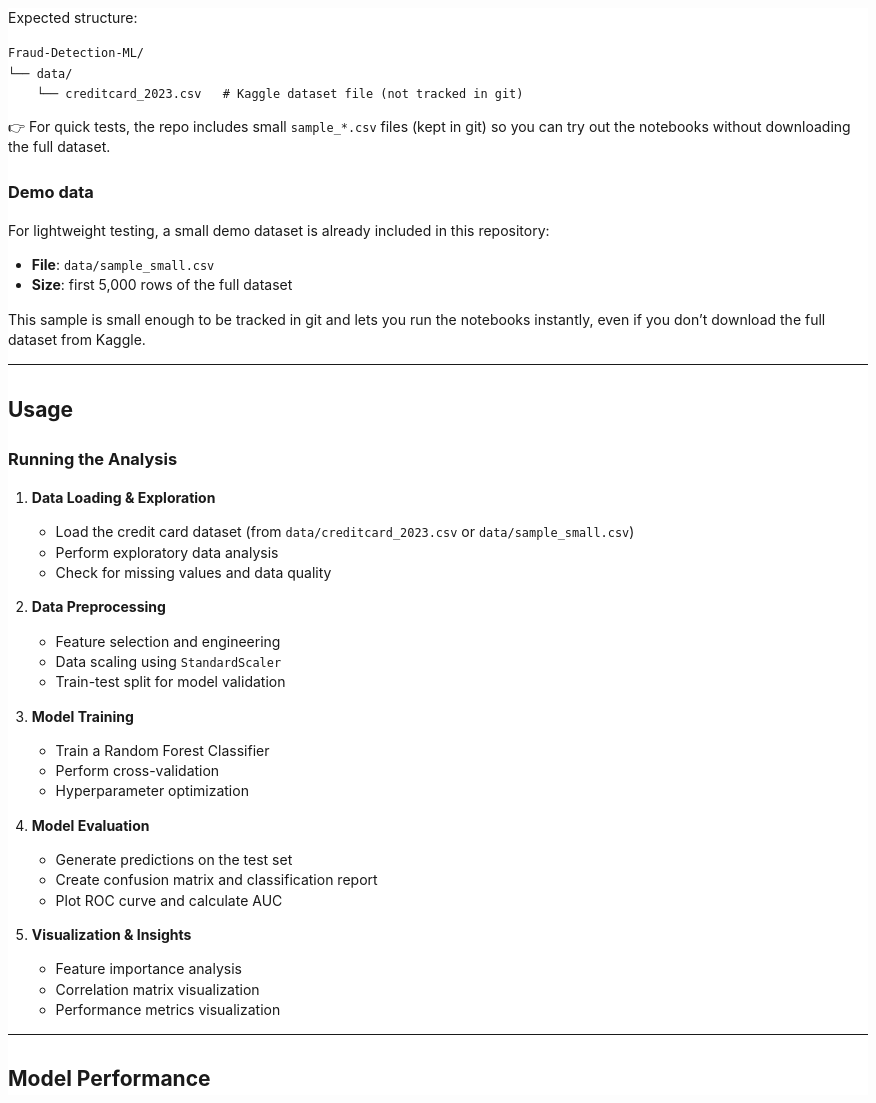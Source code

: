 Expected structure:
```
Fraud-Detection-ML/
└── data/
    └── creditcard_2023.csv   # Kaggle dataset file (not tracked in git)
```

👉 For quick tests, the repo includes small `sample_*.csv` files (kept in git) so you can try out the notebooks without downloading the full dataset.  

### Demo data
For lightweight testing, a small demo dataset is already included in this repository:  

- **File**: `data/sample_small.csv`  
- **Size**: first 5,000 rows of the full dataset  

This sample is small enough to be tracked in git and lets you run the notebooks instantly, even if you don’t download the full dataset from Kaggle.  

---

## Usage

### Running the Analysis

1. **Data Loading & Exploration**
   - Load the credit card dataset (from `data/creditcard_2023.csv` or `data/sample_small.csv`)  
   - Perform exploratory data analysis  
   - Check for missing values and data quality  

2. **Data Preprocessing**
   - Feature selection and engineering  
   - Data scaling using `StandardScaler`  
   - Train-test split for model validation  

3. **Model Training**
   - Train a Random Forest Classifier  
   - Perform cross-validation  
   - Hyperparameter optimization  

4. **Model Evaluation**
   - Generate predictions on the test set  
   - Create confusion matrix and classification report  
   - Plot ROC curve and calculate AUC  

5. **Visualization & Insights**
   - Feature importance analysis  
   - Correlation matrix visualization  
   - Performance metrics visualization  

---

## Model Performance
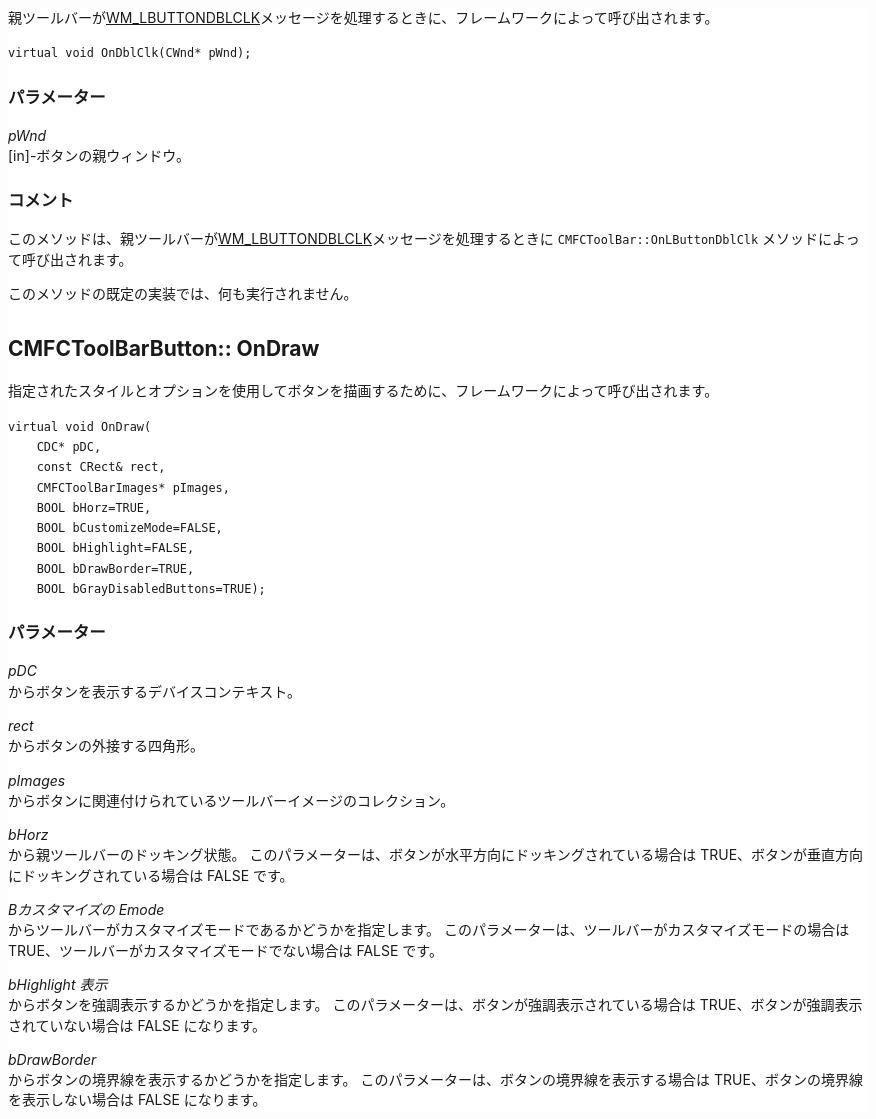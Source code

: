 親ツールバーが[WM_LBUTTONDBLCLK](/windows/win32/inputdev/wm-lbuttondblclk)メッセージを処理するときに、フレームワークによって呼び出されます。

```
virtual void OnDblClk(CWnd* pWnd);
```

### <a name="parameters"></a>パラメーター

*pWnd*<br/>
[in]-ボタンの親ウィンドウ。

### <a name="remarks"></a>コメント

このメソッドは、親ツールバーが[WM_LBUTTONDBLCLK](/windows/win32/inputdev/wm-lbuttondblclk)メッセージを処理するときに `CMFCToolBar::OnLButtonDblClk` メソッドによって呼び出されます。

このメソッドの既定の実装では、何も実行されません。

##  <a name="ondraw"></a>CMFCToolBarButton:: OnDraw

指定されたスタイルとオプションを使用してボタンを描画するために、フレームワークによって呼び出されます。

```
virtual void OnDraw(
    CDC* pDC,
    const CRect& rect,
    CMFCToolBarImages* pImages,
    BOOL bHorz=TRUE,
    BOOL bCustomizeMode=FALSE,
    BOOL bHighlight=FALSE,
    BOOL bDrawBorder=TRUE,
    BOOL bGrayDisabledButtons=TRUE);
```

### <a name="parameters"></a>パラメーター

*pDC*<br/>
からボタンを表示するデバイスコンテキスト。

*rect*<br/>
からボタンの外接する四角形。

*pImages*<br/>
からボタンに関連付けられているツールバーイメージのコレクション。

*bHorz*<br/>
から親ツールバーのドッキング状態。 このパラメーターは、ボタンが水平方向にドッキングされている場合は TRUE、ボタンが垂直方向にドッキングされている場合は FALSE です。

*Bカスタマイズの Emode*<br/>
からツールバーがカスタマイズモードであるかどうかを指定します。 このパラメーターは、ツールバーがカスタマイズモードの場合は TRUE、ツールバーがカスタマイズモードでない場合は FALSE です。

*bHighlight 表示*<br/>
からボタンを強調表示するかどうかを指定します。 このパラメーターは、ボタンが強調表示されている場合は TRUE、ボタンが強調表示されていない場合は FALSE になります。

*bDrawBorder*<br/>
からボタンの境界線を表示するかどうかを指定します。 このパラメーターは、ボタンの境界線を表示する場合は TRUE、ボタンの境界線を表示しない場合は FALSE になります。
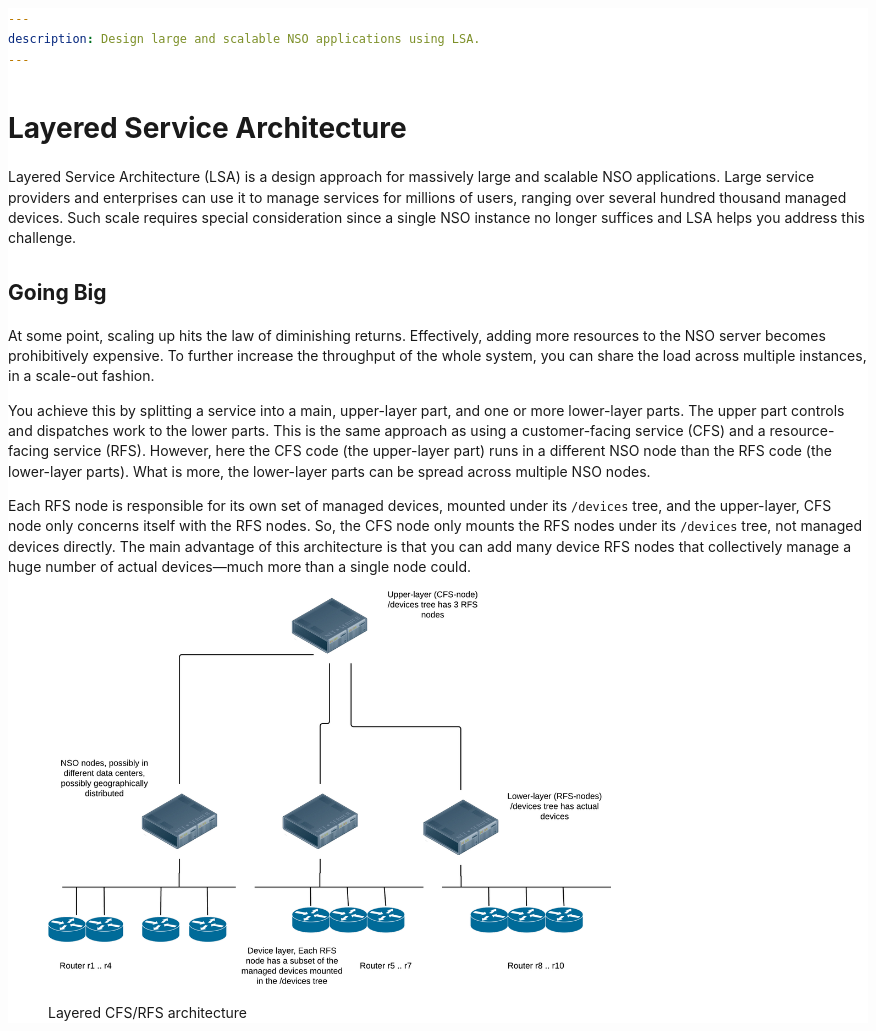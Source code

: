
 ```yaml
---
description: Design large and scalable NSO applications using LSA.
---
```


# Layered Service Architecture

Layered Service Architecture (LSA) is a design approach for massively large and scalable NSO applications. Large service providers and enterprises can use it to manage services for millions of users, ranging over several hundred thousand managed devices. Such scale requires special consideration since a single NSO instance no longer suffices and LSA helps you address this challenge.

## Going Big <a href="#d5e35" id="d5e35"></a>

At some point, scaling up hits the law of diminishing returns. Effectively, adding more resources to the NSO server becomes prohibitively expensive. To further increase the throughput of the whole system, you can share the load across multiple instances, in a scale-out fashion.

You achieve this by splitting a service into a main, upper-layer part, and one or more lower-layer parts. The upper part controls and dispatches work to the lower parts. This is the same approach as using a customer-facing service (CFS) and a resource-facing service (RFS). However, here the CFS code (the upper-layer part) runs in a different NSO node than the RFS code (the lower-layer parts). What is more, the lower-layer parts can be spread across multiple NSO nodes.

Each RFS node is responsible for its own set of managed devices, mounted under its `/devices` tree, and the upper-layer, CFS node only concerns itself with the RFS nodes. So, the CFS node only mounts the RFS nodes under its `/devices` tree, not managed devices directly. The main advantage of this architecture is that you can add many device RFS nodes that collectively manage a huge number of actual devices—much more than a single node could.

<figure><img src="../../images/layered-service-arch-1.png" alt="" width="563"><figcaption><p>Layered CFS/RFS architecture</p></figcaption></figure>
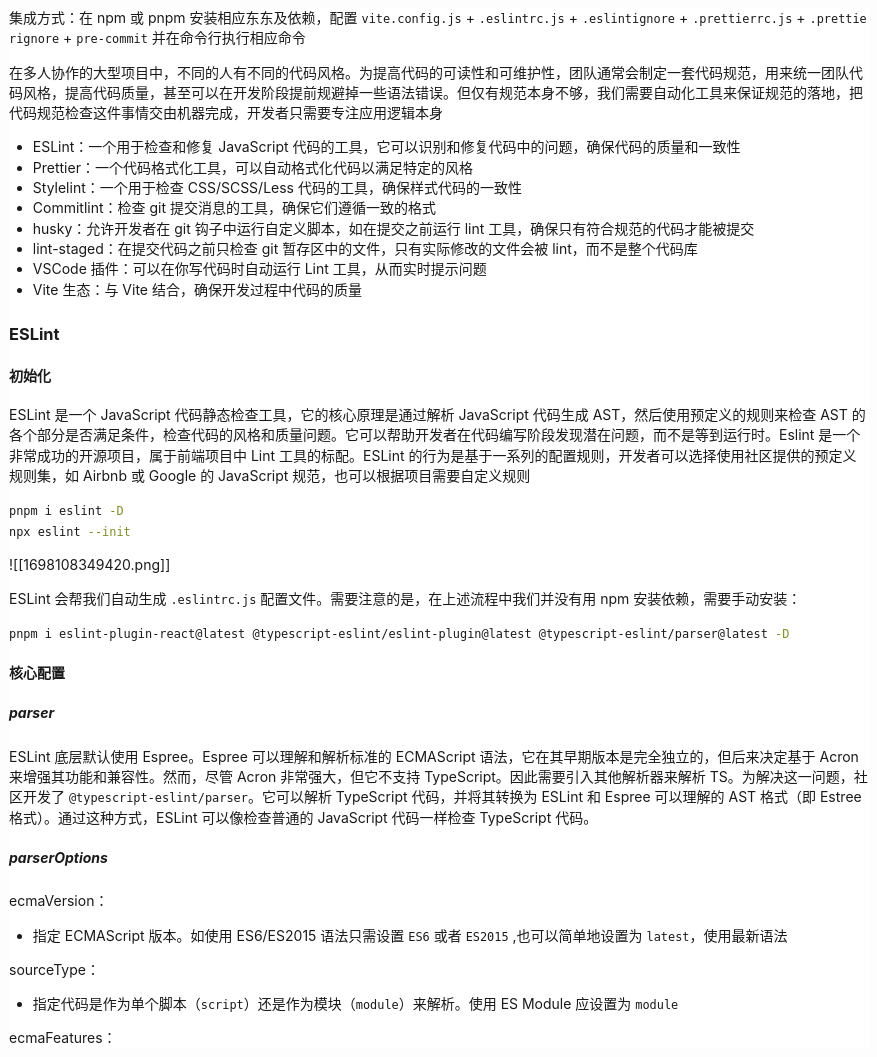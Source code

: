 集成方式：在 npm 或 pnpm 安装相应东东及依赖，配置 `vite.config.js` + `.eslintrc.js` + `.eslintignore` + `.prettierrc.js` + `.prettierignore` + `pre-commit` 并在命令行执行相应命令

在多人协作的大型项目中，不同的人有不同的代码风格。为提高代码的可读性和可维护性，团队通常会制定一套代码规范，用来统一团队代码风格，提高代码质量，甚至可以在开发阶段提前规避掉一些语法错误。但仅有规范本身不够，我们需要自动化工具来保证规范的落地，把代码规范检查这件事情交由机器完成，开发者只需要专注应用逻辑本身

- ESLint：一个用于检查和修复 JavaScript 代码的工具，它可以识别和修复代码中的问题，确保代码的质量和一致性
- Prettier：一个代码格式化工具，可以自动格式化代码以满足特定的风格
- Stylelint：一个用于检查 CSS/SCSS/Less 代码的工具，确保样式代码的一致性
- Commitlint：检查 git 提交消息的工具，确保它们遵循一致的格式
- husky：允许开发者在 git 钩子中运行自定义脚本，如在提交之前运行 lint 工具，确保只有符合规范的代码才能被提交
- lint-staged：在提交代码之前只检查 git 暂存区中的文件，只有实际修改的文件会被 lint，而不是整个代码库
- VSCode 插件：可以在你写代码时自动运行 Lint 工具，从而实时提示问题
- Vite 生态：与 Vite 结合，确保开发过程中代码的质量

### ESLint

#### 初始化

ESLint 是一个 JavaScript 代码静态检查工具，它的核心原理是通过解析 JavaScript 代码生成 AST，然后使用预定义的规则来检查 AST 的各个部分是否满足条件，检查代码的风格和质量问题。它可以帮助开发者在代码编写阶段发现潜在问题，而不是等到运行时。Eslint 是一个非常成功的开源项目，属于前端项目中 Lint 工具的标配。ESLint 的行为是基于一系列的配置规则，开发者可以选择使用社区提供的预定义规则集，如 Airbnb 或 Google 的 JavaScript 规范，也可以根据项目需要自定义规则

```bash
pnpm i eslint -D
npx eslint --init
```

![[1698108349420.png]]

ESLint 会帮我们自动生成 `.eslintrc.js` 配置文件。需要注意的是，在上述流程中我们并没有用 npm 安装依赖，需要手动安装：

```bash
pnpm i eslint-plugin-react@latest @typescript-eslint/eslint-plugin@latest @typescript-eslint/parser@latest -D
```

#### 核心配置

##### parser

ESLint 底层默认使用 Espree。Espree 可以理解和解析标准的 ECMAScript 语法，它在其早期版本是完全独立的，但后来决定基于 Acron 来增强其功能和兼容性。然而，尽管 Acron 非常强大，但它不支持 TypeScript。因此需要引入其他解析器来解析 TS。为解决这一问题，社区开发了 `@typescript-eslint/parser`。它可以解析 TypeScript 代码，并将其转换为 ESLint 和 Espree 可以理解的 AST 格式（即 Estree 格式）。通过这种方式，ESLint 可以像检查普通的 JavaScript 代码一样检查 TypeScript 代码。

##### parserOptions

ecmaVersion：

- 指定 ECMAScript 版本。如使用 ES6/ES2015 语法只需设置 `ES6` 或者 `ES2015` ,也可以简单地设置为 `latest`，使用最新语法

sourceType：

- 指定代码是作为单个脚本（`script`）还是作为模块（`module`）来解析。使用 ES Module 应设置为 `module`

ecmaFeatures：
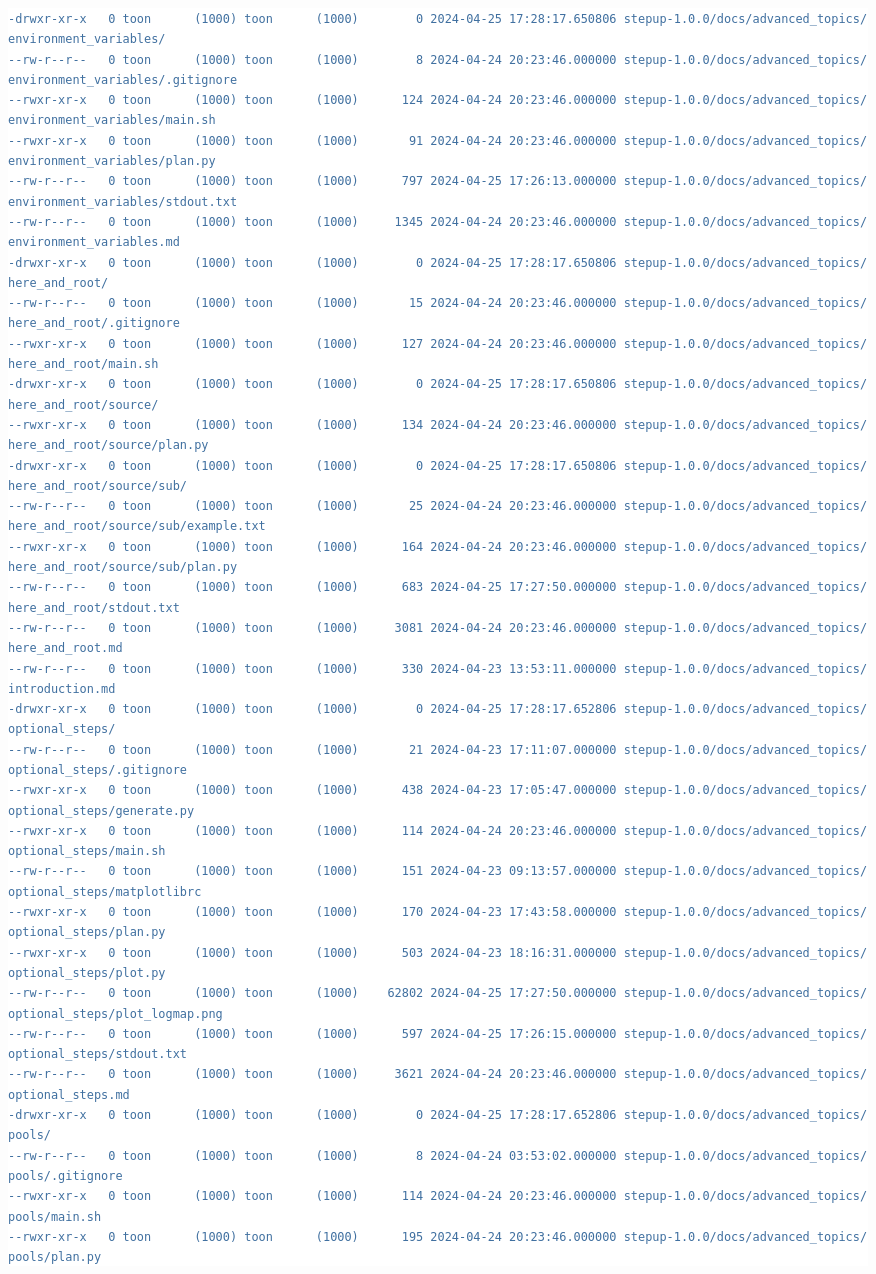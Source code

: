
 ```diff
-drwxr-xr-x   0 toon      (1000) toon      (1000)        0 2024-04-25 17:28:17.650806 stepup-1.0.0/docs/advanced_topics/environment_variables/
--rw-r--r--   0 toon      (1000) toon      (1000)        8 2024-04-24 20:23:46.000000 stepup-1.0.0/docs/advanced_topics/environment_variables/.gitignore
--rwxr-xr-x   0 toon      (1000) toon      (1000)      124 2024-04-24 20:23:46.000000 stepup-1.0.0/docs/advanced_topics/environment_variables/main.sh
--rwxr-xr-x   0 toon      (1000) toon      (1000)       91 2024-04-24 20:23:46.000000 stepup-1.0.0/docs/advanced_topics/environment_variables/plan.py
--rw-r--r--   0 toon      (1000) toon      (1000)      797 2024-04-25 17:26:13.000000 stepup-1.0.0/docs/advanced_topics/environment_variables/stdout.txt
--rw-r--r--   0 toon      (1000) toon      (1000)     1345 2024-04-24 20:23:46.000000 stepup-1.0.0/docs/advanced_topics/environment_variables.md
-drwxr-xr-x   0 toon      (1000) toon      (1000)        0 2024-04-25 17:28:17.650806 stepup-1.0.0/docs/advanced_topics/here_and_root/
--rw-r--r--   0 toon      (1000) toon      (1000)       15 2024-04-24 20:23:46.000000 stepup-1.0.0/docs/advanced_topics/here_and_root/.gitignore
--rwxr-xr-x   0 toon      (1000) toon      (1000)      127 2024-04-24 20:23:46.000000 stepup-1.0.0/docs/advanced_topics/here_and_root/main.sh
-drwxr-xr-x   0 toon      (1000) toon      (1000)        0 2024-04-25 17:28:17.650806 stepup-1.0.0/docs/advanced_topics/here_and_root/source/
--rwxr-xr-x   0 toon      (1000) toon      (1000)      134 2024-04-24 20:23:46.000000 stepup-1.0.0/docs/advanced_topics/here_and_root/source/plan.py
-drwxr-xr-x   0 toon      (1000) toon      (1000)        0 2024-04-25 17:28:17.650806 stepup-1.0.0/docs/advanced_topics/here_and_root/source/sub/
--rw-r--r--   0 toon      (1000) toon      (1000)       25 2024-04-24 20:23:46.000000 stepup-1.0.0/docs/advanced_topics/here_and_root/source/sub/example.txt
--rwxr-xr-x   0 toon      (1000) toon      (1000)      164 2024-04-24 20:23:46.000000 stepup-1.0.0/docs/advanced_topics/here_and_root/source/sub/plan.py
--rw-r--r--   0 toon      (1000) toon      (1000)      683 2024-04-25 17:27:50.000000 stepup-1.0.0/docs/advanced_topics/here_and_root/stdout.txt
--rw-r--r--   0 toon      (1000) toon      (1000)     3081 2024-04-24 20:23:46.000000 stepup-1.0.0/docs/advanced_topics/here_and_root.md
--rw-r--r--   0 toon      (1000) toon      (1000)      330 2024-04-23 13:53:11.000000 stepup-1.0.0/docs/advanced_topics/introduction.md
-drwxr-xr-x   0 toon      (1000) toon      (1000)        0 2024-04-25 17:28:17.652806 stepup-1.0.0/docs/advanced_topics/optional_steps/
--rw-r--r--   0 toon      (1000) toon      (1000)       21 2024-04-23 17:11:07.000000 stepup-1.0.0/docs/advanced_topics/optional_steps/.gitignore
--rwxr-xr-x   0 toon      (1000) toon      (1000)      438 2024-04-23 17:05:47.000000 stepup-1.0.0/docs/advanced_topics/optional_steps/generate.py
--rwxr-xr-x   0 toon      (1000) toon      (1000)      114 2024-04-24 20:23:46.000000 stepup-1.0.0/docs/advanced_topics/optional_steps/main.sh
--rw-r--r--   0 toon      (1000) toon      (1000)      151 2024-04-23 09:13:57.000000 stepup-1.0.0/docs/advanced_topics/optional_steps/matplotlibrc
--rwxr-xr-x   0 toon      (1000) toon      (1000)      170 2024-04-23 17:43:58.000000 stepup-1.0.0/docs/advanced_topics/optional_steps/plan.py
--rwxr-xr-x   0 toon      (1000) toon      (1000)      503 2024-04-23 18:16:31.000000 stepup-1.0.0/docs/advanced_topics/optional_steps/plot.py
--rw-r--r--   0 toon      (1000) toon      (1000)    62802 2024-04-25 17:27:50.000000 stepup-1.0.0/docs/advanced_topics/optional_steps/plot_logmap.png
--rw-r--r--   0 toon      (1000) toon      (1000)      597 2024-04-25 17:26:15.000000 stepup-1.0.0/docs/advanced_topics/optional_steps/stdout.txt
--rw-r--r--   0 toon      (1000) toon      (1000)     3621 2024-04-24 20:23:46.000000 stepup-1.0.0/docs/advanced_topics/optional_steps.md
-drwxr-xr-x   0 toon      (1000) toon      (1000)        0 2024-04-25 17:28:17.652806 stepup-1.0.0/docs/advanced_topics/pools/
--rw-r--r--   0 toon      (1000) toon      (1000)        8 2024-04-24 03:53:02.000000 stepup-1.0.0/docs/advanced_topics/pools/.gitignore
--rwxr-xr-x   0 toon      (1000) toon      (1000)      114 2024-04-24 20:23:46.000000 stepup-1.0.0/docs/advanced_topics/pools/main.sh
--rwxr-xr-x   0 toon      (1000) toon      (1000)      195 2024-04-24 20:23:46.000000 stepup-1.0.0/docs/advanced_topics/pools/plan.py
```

========================================

Exercise requirements:
Retype the records above word for word, from their first line through the line containing "### Demo data", and leave out every picture.

Exercise solution:
Source code

: Expected structure:
```
Fraud-Detection-ML/
└── data/
    └── creditcard_2023.csv   # Kaggle dataset file (not tracked in git)
```

👉 For quick tests, the repo includes small `sample_*.csv` files (kept in git) so you can try out the notebooks without downloading the full dataset.  

### Demo data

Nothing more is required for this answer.